Two efficient and inexpensive novel electrocatalysts for hydrogen production offering sustainable green solutions for the energy crisis have been developed by City University of Hong Kong (CityU).
Hydrogen is a clean and sustainable alternative to fossil fuels while the production of low-cost, high-performance hydrogen evolution catalysts is a core problem in the energy field.
A research team co-led by CityU materials scientists has recently developed an innovative, ultra-stable and highly efficient hydrogen evolution reaction (HER) electrocatalyst. Electrochemical HER is a widely used hydrogen-generation method. Commercial HER electrocatalysts are made from expensive precious metals. A promising type of HER electrocatalyst intensively studied by scientists is single-atom catalysts for their potential in catalytic HER applications because of their high activity, maximised atomic efficiency, and minimised catalyst usage. However, the fabrication of single-atom catalysts is generally complicated, and requires a lot of energy and time.
The new electrocatalyst is based on two-dimensional mineral gel nanosheets and does not contain any precious metals. It can be produced on a large scale and help achieve a lower hydrogen price in the future.
“Compared with other common single-atom substrate precursors, such as porous frameworks and carbon, we found that mineral hydrogels have great advantages for the mass production of electrocatalysts owing to the easy availability of the raw materials, a simple, environmentally friendly synthetic procedure, and mild reaction conditions,” said Professor Lu Jian, Chair Professor in the Department of Mechanical Engineering (MNE) and the Department of Materials Science and Engineering (MSE) at CityU, who led the research.
The experiments found that the new catalyst exhibits excellent electrocatalytic activity, long-term durability and ultra-stability.
The findings were published in Nature Communications under the title “Two-dimensional mineral hydrogel-derived single atoms-anchored heterostructures for ultrastable hydrogen evolution”.
Another breakthrough by Professor Lu’s team is a new type of hydrogen evolution catalyst.
“Using a simple method called magnetron co-sputtering, my research team has successfully produced a high-performance, low-cost substitute for platinum-based electrocatalysts, providing an effective solution to this problem,” said Professor Lu.

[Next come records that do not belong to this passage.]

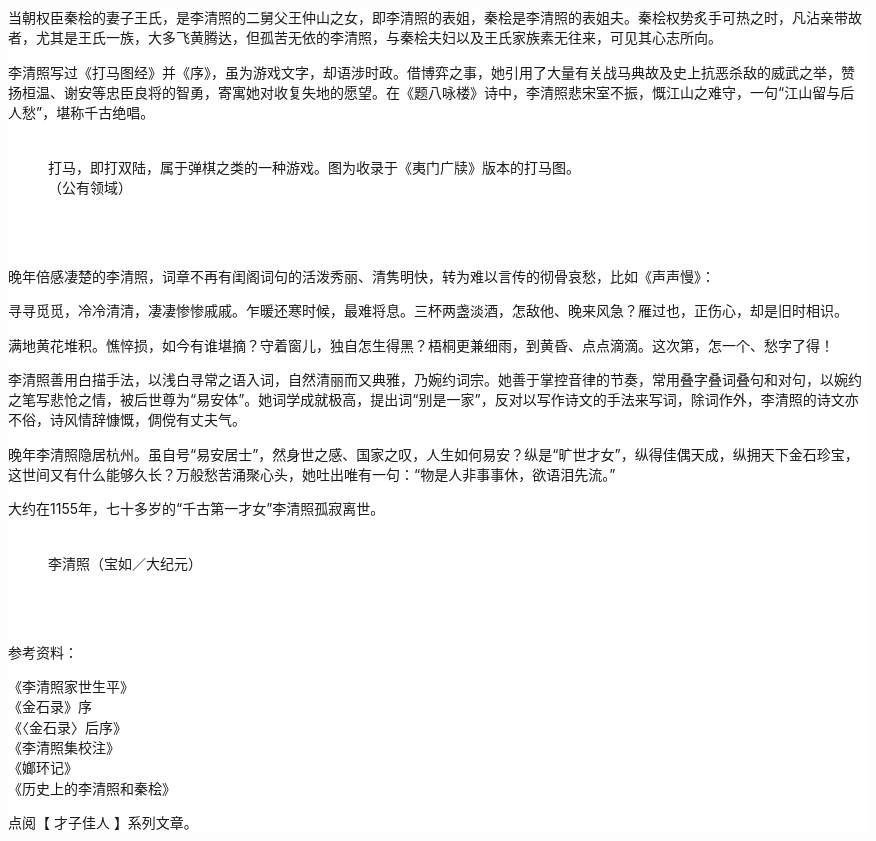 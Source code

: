  <p>
  当朝权臣秦桧的妻子王氏，是李清照的二舅父王仲山之女，即李清照的表姐，秦桧是李清照的表姐夫。秦桧权势炙手可热之时，凡沾亲带故者，尤其是王氏一族，大多飞黄腾达，但孤苦无依的李清照，与秦桧夫妇以及王氏家族素无往来，可见其心志所向。
 </p>
 <p>
  李清照写过《打马图经》并《序》，虽为游戏文字，却语涉时政。借博弈之事，她引用了大量有关战马典故及史上抗恶杀敌的威武之举，赞扬桓温、谢安等忠臣良将的智勇，寄寓她对收复失地的愿望。在《题八咏楼》诗中，李清照悲宋室不振，慨江山之难守，一句“江山留与后人愁”，堪称千古绝唱。
 </p>
 <figure class="wp-caption alignnone" id="attachment_102743357" style="width: 539px">
  <img alt="" class="size-full wp-image-102743357" src="https://i.ntdtv.com/assets/uploads/2020/01/2020-01-02_142013.jpg"/>
  <br/><figcaption class="wp-caption-text">
   打马，即打双陆，属于弹棋之类的一种游戏。图为收录于《夷门广牍》版本的打马图。（公有领域）
  </figcaption><br/>
 </figure><br/>
 <p>
  晚年倍感凄楚的李清照，词章不再有闺阁词句的活泼秀丽、清隽明快，转为难以言传的彻骨哀愁，比如《声声慢》：
 </p>
 <p>
  寻寻觅觅，冷冷清清，凄凄惨惨戚戚。乍暖还寒时候，最难将息。三杯两盏淡酒，怎敌他、晚来风急？雁过也，正伤心，却是旧时相识。
 </p>
 <p>
  满地黄花堆积。憔悴损，如今有谁堪摘？守着窗儿，独自怎生得黑？梧桐更兼细雨，到黄昏、点点滴滴。这次第，怎一个、愁字了得！
 </p>
 <p>
  李清照善用白描手法，以浅白寻常之语入词，自然清丽而又典雅，乃婉约词宗。她善于掌控音律的节奏，常用叠字叠词叠句和对句，以婉约之笔写悲怆之情，被后世尊为“易安体”。她词学成就极高，提出词“别是一家”，反对以写作诗文的手法来写词，除词作外，李清照的诗文亦不俗，诗风情辞慷慨，倜傥有丈夫气。
 </p>
 <p>
  晚年李清照隐居杭州。虽自号“易安居士”，然身世之感、国家之叹，人生如何易安？纵是“旷世才女”，纵得佳偶天成，纵拥天下金石珍宝，这世间又有什么能够久长？万般愁苦涌聚心头，她吐出唯有一句：“物是人非事事休，欲语泪先流。”
 </p>
 <p>
  大约在1155年，七十多岁的“千古第一才女”李清照孤寂离世。
 </p>
 <figure class="wp-caption alignnone" id="attachment_102743359" style="width: 460px">
  <img alt="" class="size-full wp-image-102743359" src="https://i.ntdtv.com/assets/uploads/2020/01/2020-01-02_142131.jpg"/>
  <br/><figcaption class="wp-caption-text">
   李清照（宝如／大纪元）
  </figcaption><br/>
 </figure><br/>
 <p>
  参考资料：
 </p>
 <p>
  《李清照家世生平》
  <br/>
  《金石录》序
  <br/>
  《〈金石录〉后序》
  <br/>
  《李清照集校注》
  <br/>
  《嫏环记》
  <br/>
  《历史上的李清照和秦桧》
 </p>
 <p>
  点阅【
  <ok href="https://www.ntdtv.com/gb/才子佳人.htm">
   才子佳人
  </ok>
  】系列文章。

The new electrocatalyst, based on AlMnRu (aluminium, manganese and ruthenium) films, has a crystalline-amorphous (non-crystalline) dual-phase nanostructure. Dual-phase materials are needed because each phase has separate benefits: the local chemical inhomogeneity, short-range order and severe lattice distortion in the nanocrystalline phase are desirable, while the amorphous phase offers abundant active sites with a lower energy barrier for hydrogen evolution reaction.
“This aluminium-based alloy electrocatalyst has unique bonding states, a small lattice size, and crystalline/amorphous coexistence, providing a structural basis for achieving high catalytic efficiency,” Prof Lu explained. “We use aluminium rather than a noble metal as the principal element of the catalyst, and ruthenium, which is cheaper than platinum, as the noble metal component.”
The innovation was published in the top academic journal Science Advances, titled “A crystal-glass nanostructured Al-based electrocatalyst for hydrogen evolution reaction”.